Required action => An exact transcription is needed of the lines below from the one with "- Starts the" through the one with "## Housekeeping", with no other lines and no pictures.

Stored data =>
□ □ □ □ □

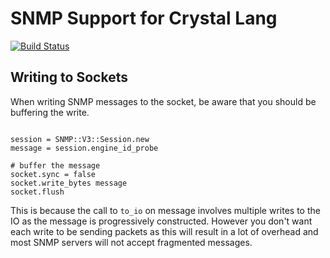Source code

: # SNMP Support for Crystal Lang

[![Build Status](https://travis-ci.org/spider-gazelle/crystal-snmp.svg?branch=master)](https://travis-ci.org/spider-gazelle/crystal-snmp)


## Writing to Sockets

When writing SNMP messages to the socket, be aware that you should be buffering the write.

```crystal

session = SNMP::V3::Session.new
message = session.engine_id_probe

# buffer the message
socket.sync = false
socket.write_bytes message
socket.flush

```

This is because the call to `to_io` on message involves multiple writes to the IO
as the message is progressively constructed. However you don't want each write to
be sending packets as this will result in a lot of overhead and most SNMP servers
will not accept fragmented messages.
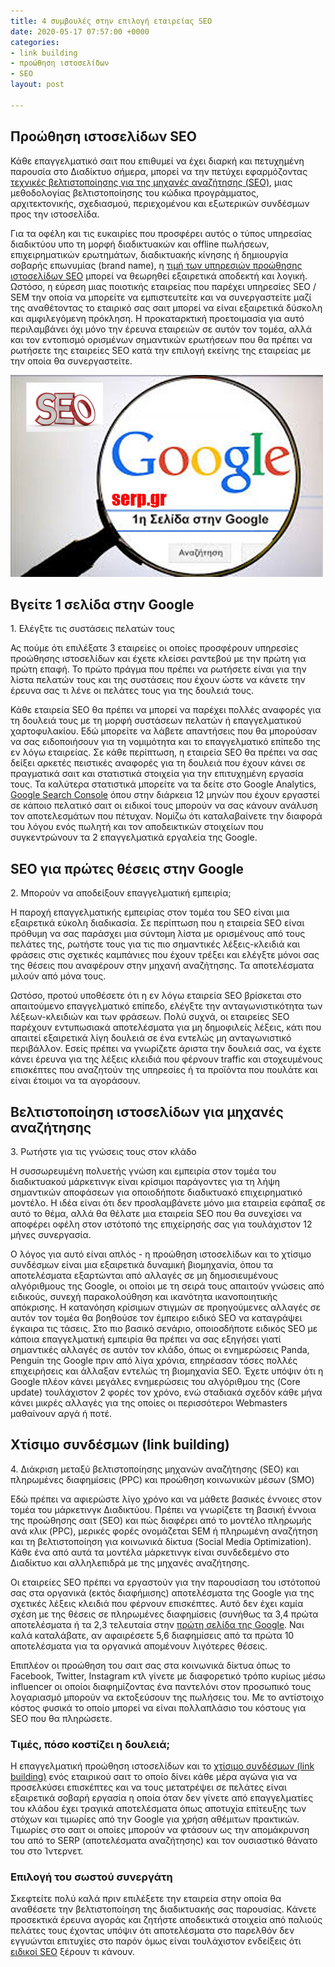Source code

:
 ```yaml
---
title: 4 συμβουλές στην επιλογή εταιρείας SEO
date: 2020-05-17 07:57:00 +0000
categories:
- link building
- προώθηση ιστοσελίδων
- SEO
layout: post

---
```

## Προώθηση ιστοσελίδων SEO

Κάθε επαγγελματικό σαιτ που επιθυμεί να έχει διαρκή και πετυχημένη παρουσία στο Διαδίκτυο σήμερα, μπορεί να την πετύχει εφαρμόζοντας [τεχνικές  βελτιστοποίησης για της μηχανές αναζήτησης (SEO)](https://serp.gr/%CF%80%CF%81%CE%BF%CF%8E%CE%B8%CE%B7%CF%83%CE%B7%20%CE%B9%CF%83%CF%84%CE%BF%CF%83%CE%B5%CE%BB%CE%AF%CE%B4%CF%89%CE%BD/2020/05/05/%CF%85%CF%80%CE%B7%CF%81%CE%B5%CF%83%CE%AF%CE%B5%CF%82-seo-%CF%80%CF%81%CE%BF%CF%8E%CE%B8%CE%B7%CF%83%CE%B7-%CE%B9%CF%83%CF%84%CE%BF%CF%83%CE%B5%CE%BB%CE%AF%CE%B4%CF%89%CE%BD.html "τεχνικές βελτιστοποίησης για της μηχανές αναζήτησης SEO"), μιας μεθοδολογίας βελτιστοποίησης του κώδικα προγράμματος, αρχιτεκτονικής, σχεδιασμού, περιεχομένου και εξωτερικών συνδέσμων προς την ιστοσελίδα.  
  
Για τα οφέλη και τις ευκαιρίες που προσφέρει αυτός ο τύπος υπηρεσίας διαδικτύου υπο τη μορφή διαδικτυακών και offline πωλήσεων, επιχειρηματικών ερωτημάτων, διαδικτυακής κίνησης ή δημιουργία σοβαρής επωνυμίας (brand name), η [τιμή των υπηρεσιών προώθησης ιστοσελίδων SEO](https://www.problogger.gr/proothisi-istoselidon/ "τιμή για υπηρεσίες προώθησης ιστοσελίδων SEO") μπορεί να θεωρηθεί εξαιρετικά αποδεκτή και λογική. Ωστόσο, η εύρεση μιας ποιοτικής εταιρείας που παρέχει υπηρεσίες SEO / SEM την οποία να μπορείτε να εμπιστευτείτε και να συνεργαστείτε μαζί της αναθέτοντας το εταιρικό σας σαιτ μπορεί να είναι εξαιρετικά δύσκολη και αμφιλεγόμενη πρόκληση. Η προκαταρκτική προετοιμασία για αυτό περιλαμβάνει όχι μόνο την έρευνα εταιρειών σε αυτόν τον τομέα, αλλά και τον εντοπισμό ορισμένων σημαντικών ερωτήσεων που θα πρέπει να ρωτήσετε της εταιρείες SEO κατά την επιλογή εκείνης της εταιρείας με την οποία θα συνεργαστείτε.

![προώθηση ιστοσελίδων SEO](/uploads/proothisi-istoselidon-seo.jpg "proothisi istoselidon SEO")

## Βγείτε 1 σελίδα στην Google

1\. Ελέγξτε τις συστάσεις πελατών τους  
  
Ας πούμε ότι επιλέξατε 3 εταιρείες οι οποίες προσφέρουν υπηρεσίες προώθησης ιστοσελίδων και έχετε κλείσει ραντεβού με την πρώτη για πρώτη επαφή. Το πρώτο πράγμα που πρέπει να ρωτήσετε είναι για την λίστα πελατών τους και της συστάσεις που έχουν ώστε να κάνετε την έρευνα σας τι λένε οι πελάτες τους για της δουλειά τους. 

Κάθε εταιρεία SEO θα πρέπει να μπορεί να παρέχει πολλές αναφορές για τη δουλειά τους με τη μορφή συστάσεων πελατών ή επαγγελματικού χαρτοφυλακίου. Εδώ μπορείτε να λάβετε απαντήσεις που θα μπορούσαν να σας ειδοποιήσουν για τη νομιμότητα και το επαγγελματικό επίπεδο της εν λόγω εταιρείας. Σε κάθε περίπτωση, η εταιρεία SEO θα πρέπει να σας δείξει αρκετές πειστικές αναφορές για τη δουλειά που έχουν κάνει σε πραγματικά σαιτ και στατιστικά στοιχεία για την επιτυχημένη εργασία τους. Τα καλύτερα στατιστικά μπορείτε να τα δείτε στο Google Analytics, [Google Search Console](https://search.google.com/search-console/about "google search console") όπου στην διάρκεια 12 μηνών που έχουν εργαστεί σε κάποιο πελατικό σαιτ οι ειδικοί τους μπορούν να σας κάνουν ανάλυση τον αποτελεσμάτων που πέτυχαν. Νομίζω ότι καταλαβαίνετε την διαφορά του λόγου ενός πωλητή και τον αποδεικτικών στοιχείων που συγκεντρώνουν τα 2 επαγγελματικά εργαλεία της Google.

## SEO για πρώτες θέσεις στην Google

  
2\. Μπορούν να αποδείξουν επαγγελματική εμπειρία;  
  
Η παροχή επαγγελματικής εμπειρίας στον τομέα του SEO είναι μια εξαιρετικά εύκολη διαδικασία. Σε περίπτωση που η εταιρεία SEO είναι πρόθυμη να σας παράσχει μια σύντομη λίστα με ορισμένους από τους πελάτες της, ρωτήστε τους για τις πιο σημαντικές λέξεις-κλειδιά και φράσεις στις σχετικές καμπάνιες που έχουν τρέξει και ελέγξτε μόνοι σας της θέσεις που αναφέρουν στην μηχανή αναζήτησης. Τα αποτελέσματα μιλούν από μόνα τους.  
  
Ωστόσο, προτού υποθέσετε ότι η εν λόγω εταιρεία SEO βρίσκεται στο απαιτούμενο επαγγελματικό επίπεδο, ελέγξτε την ανταγωνιστικότητα των λέξεων-κλειδιών και των φράσεων. Πολύ συχνά, οι εταιρείες SEO παρέχουν εντυπωσιακά αποτελέσματα για μη δημοφιλείς λέξεις, κάτι που απαιτεί εξαιρετικά λίγη δουλειά σε ένα εντελώς μη ανταγωνιστικό περιβάλλον. Εσείς πρέπει να γνωρίζετε άριστα την δουλειά σας, να έχετε κάνει έρευνα για της λέξεις κλειδιά που φέρνουν traffic και στοχευμένους επισκέπτες που αναζητούν της υπηρεσίες ή τα προϊόντα που πουλάτε και είναι έτοιμοι να τα αγοράσουν.

## Βελτιστοποίηση ιστοσελίδων για μηχανές αναζήτησης

3\. Ρωτήστε για τις γνώσεις τους στον κλάδο  
  
Η συσσωρευμένη πολυετής γνώση και εμπειρία στον τομέα του διαδικτυακού μάρκετινγκ είναι κρίσιμοι παράγοντες για τη λήψη σημαντικών αποφάσεων για οποιοδήποτε διαδικτυακό επιχειρηματικό μοντέλο. Η ιδέα είναι ότι δεν προσλαμβάνετε μόνο μια εταιρεία εφάπαξ σε αυτό το θέμα, αλλά θα θέλατε μια εταιρεία SEO που θα συνεχίσει να αποφέρει οφέλη στον ιστότοπό της επιχείρησής σας για τουλάχιστον 12 μήνες συνεργασία.  
  
Ο λόγος για αυτό είναι απλός - η προώθηση ιστοσελίδων και το χτίσιμο συνδέσμων είναι μια εξαιρετικά δυναμική βιομηχανία, όπου τα αποτελέσματα εξαρτώνται από αλλαγές σε μη δημοσιευμένους αλγόριθμους της Google, οι οποίοι με τη σειρά τους απαιτούν γνώσεις από ειδικούς, συνεχή παρακολούθηση και ικανότητα ικανοποιητικής απόκρισης. Η κατανόηση κρίσιμων στιγμών σε προηγούμενες αλλαγές σε αυτόν τον τομέα θα βοηθούσε τον έμπειρο ειδικό SEO να καταγράψει έγκαιρα τις τάσεις. Στο πιο βασικό σενάριο, οποιοσδήποτε ειδικός SEO με κάποια επαγγελματική εμπειρία θα πρέπει να σας εξηγήσει γιατί σημαντικές αλλαγές σε αυτόν τον κλάδο, όπως οι ενημερώσεις Panda, Penguin της Google πριν από λίγα χρόνια, επηρέασαν τόσες πολλές επιχειρήσεις και άλλαξαν εντελώς τη βιομηχανία SEO. Έχετε υπόψιν ότι η Google πλέον κάνει μεγάλες ενημερώσεις του αλγόριθμου της (Core update) τουλάχιστον 2 φορές τον χρόνο, ενώ σταδιακά σχεδόν κάθε μήνα κάνει μικρές αλλαγές για της οποίες οι περισσότεροι Webmasters μαθαίνουν αργά ή ποτέ. 

## Χτίσιμο συνδέσμων (link building)

4\. Διάκριση μεταξύ βελτιστοποίησης μηχανών αναζήτησης (SEO) και πληρωμένες διαφημίσεις (PPC) και προώθηση κοινωνικών μέσων (SMO)  
  
Εδώ πρέπει να αφιερώστε λίγο χρόνο και να μάθετε βασικές έννοιες στον τομέα του μάρκετινγκ Διαδικτύου. Πρέπει να γνωρίζετε τη βασική έννοια της προώθησης σαιτ (SEO) και πώς διαφέρει από το μοντέλο πληρωμής ανά κλικ (PPC), μερικές φορές ονομάζεται SEM ή πληρωμένη αναζήτηση και τη βελτιστοποίηση για κοινωνικά δίκτυα (Social Media Optimization). Κάθε ένα από αυτά τα μοντέλα μάρκετινγκ είναι συνδεδεμένο στο Διαδίκτυο και αλληλεπιδρά με της μηχανές αναζήτησης.  
  
Οι εταιρείες SEO πρέπει να εργαστούν για την παρουσίαση του ιστότοπού σας στα οργανικά (εκτός διαφήμισης) αποτελέσματα της Google για της σχετικές λέξεις κλειδιά που φέρνουν επισκέπτες. Αυτό δεν έχει καμία σχέση με της θέσεις σε πληρωμένες διαφημίσεις (συνήθως τα 3,4 πρώτα αποτελέσματα ή τα 2,3 τελευταία στην [πρώτη σελίδα της Google](https://en.wikipedia.org/wiki/Search_engine_optimization "google SEO"). Ναι καλά καταλάβατε, αν αφαιρέσετε 5,6 διαφημίσεις από τα πρώτα 10 αποτελέσματα για τα οργανικά απομένουν λιγότερες θέσεις.

Επιπλέον οι προώθηση του σαιτ σας στα κοινωνικά δίκτυα όπως το Facebook, Twitter, Instagram κτλ γίνετε με διαφορετικό τρόπο κυρίως μέσω influencer οι οποίοι διαφημίζοντας ένα παντελόνι στον προσωπικό τους λογαριασμό μπορούν να εκτοξεύσουν της πωλήσεις του. Με το αντίστοιχο κόστος φυσικά το οποίο μπορεί να είναι πολλαπλάσιο του κόστους για SEO που θα πληρώσετε.

### Τιμές, πόσο κοστίζει η δουλειά;

Η επαγγελματική προώθηση ιστοσελίδων και το [χτίσιμο συνδέσμων (link building)](https://blog7.org/link-building-plateni-seo-vryzki/ "χτίσιμο συνδέσμων link building") ενός εταιρικού σαιτ το οποίο δίνει κάθε μέρα αγώνα για να προσελκύσει επισκέπτες και να τους μετατρέψει σε πελάτες είναι εξαιρετικά σοβαρή εργασία η οποία όταν δεν γίνετε από επαγγελματίες του κλάδου έχει τραγικά αποτελέσματα όπως αποτυχία επίτευξης των στόχων και τιμωρίες από την Google για χρήση αθέμιτων πρακτικών. Τιμωρίες στο σαιτ οι οποίες μπορούν να φτάσουν ως την απομάκρυνση του από το SERP (αποτελέσματα αναζήτησης) και τον ουσιαστικό θάνατο του στο Ίντερνετ. 

### Επιλογή του σωστού συνεργάτη

Σκεφτείτε πολύ καλά πριν επιλέξετε την εταιρεία στην οποία θα αναθέσετε την βελτιστοποίηση της διαδικτυακής σας παρουσίας. Κάνετε προσεκτικά έρευνα αγοράς και ζητήστε αποδεικτικά στοιχεία από παλιούς πελάτες τους έχοντας υπόψιν ότι αποτελέσματα στο παρελθόν δεν εγγυώνται επιτυχίες στο παρόν όμως είναι τουλάχιστον ενδείξεις ότι [ειδικοί SEO](https://serp.gr/about/ "ειδικοί SEO")  ξέρουν τι κάνουν. 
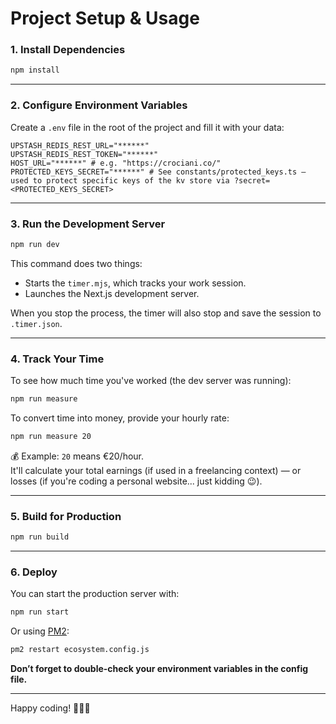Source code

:# Project Setup & Usage

### 1. Install Dependencies

```bash
npm install
```

---

### 2. Configure Environment Variables

Create a `.env` file in the root of the project and fill it with your data:

```env
UPSTASH_REDIS_REST_URL="******"
UPSTASH_REDIS_REST_TOKEN="******"
HOST_URL="******" # e.g. "https://crociani.co/"
PROTECTED_KEYS_SECRET="******" # See constants/protected_keys.ts – used to protect specific keys of the kv store via ?secret=<PROTECTED_KEYS_SECRET>
```

---

### 3. Run the Development Server

```bash
npm run dev
```

This command does two things:

- Starts the `timer.mjs`, which tracks your work session.
- Launches the Next.js development server.

When you stop the process, the timer will also stop and save the session to `.timer.json`.

---

### 4. Track Your Time

To see how much time you've worked (the dev server was running):

```bash
npm run measure
```

To convert time into money, provide your hourly rate:

```bash
npm run measure 20
```

💰 Example: `20` means €20/hour.  
It'll calculate your total earnings (if used in a freelancing context) — or losses (if you're coding a personal website... just kidding 😉).

---

### 5. Build for Production

```bash
npm run build
```

---

### 6. Deploy

You can start the production server with:

```bash
npm run start
```

Or using [PM2](https://pm2.keymetrics.io/):

```bash
pm2 restart ecosystem.config.js
```

**Don’t forget to double-check your environment variables in the config file.**

---

Happy coding! 🧑‍💻✨
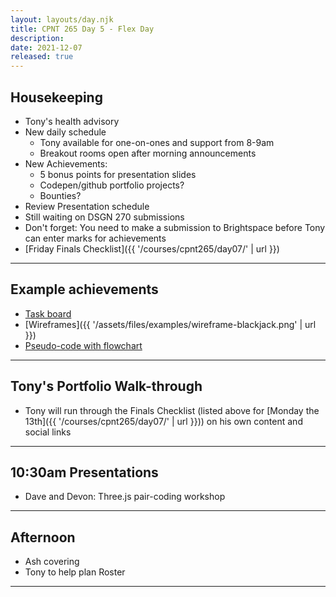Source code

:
 ```yaml
---
layout: layouts/day.njk
title: CPNT 265 Day 5 - Flex Day
description: 
date: 2021-12-07
released: true
---
```


## Housekeeping
- Tony's health advisory
- New daily schedule
    - Tony available for one-on-ones and support from 8-9am
    - Breakout rooms open after morning announcements
- New Achievements: 
    - 5 bonus points for presentation slides
    - Codepen/github portfolio projects?
    - Bounties?
- Review Presentation schedule 
- Still waiting on DSGN 270 submissions
- Don't forget: You need to make a submission to Brightspace before Tony can enter marks for achievements
- [Friday Finals Checklist]({{ '/courses/cpnt265/day07/' | url }})

---

## Example achievements
- [Task board](https://github.com/FesalBadday/cpnt270-a3/projects/1)
- [Wireframes]({{ '/assets/files/examples/wireframe-blackjack.png' | url }})
- [Pseudo-code with flowchart](https://gist.github.com/FesalBadday/65f1e6875a488850f3e5a235d809f326)

---

## Tony's Portfolio Walk-through
- Tony will run through the Finals Checklist (listed above for [Monday the 13th]({{ '/courses/cpnt265/day07/' | url }})) on his own content and social links

---

## 10:30am Presentations
- Dave and Devon: Three.js pair-coding workshop

---

## Afternoon
- Ash covering
- Tony to help plan Roster

---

□ □ □ □ □

Written solution =>
- Starts the `timer.mjs`, which tracks your work session.
- Launches the Next.js development server.

When you stop the process, the timer will also stop and save the session to `.timer.json`.

---

### 4. Track Your Time

To see how much time you've worked (the dev server was running):

```bash
npm run measure
```

To convert time into money, provide your hourly rate:

```bash
npm run measure 20
```

💰 Example: `20` means €20/hour.  
It'll calculate your total earnings (if used in a freelancing context) — or losses (if you're coding a personal website... just kidding 😉).

---

### 5. Build for Production

```bash
npm run build
```

---

### 6. Deploy

You can start the production server with:

```bash
npm run start
```

Or using [PM2](https://pm2.keymetrics.io/):

```bash
pm2 restart ecosystem.config.js
```

**Don’t forget to double-check your environment variables in the config file.**

---

Happy coding! 🧑‍💻✨
Source code

:
 ```yaml
---
layout: layouts/day.njk
title: CPNT 265 Day 5 - Flex Day
description: 
date: 2021-12-07
released: true
---
```


## Housekeeping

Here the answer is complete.